[Supplied data]

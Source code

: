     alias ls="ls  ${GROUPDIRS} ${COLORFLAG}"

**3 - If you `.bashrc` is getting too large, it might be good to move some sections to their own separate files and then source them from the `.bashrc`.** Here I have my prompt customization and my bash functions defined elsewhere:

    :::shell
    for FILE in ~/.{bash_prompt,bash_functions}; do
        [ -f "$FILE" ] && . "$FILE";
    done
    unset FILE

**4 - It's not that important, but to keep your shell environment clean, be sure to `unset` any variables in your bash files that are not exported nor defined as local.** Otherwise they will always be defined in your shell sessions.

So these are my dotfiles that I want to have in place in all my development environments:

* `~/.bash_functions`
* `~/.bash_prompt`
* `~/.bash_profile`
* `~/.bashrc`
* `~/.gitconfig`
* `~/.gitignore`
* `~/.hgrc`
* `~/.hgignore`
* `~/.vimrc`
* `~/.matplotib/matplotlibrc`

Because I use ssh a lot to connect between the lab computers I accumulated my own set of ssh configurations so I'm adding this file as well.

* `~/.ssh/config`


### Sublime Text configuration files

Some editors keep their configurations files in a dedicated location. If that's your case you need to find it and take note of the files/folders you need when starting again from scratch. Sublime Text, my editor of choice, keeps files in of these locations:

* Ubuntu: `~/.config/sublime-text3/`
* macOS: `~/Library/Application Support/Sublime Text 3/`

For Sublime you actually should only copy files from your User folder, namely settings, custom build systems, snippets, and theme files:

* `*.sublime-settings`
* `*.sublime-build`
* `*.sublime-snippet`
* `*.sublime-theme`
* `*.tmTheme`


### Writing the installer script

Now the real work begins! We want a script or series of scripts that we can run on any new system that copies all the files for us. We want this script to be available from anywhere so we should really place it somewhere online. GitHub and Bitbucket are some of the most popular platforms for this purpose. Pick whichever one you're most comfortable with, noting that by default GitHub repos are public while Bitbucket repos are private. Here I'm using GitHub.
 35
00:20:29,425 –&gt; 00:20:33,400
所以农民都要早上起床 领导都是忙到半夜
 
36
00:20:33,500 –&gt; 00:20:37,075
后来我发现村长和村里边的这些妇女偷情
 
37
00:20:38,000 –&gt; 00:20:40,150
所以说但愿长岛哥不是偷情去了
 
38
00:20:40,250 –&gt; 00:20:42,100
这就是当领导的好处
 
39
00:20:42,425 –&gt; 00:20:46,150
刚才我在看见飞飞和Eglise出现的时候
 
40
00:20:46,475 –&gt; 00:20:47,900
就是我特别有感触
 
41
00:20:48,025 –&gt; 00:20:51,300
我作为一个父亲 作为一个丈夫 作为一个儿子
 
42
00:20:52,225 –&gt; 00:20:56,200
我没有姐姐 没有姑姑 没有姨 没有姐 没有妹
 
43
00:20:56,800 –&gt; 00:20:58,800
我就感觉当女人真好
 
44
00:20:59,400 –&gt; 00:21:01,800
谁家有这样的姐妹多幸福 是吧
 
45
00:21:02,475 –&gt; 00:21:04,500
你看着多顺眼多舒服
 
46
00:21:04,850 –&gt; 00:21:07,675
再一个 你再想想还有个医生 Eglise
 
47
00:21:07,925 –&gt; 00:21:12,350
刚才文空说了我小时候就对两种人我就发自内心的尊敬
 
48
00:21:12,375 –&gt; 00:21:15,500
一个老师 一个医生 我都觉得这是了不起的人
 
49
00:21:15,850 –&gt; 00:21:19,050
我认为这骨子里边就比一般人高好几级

[/Supplied data]

Problem to work on
Go over the records above line by line and count those holding the word "unset". Reply only with the number.

Written reply
2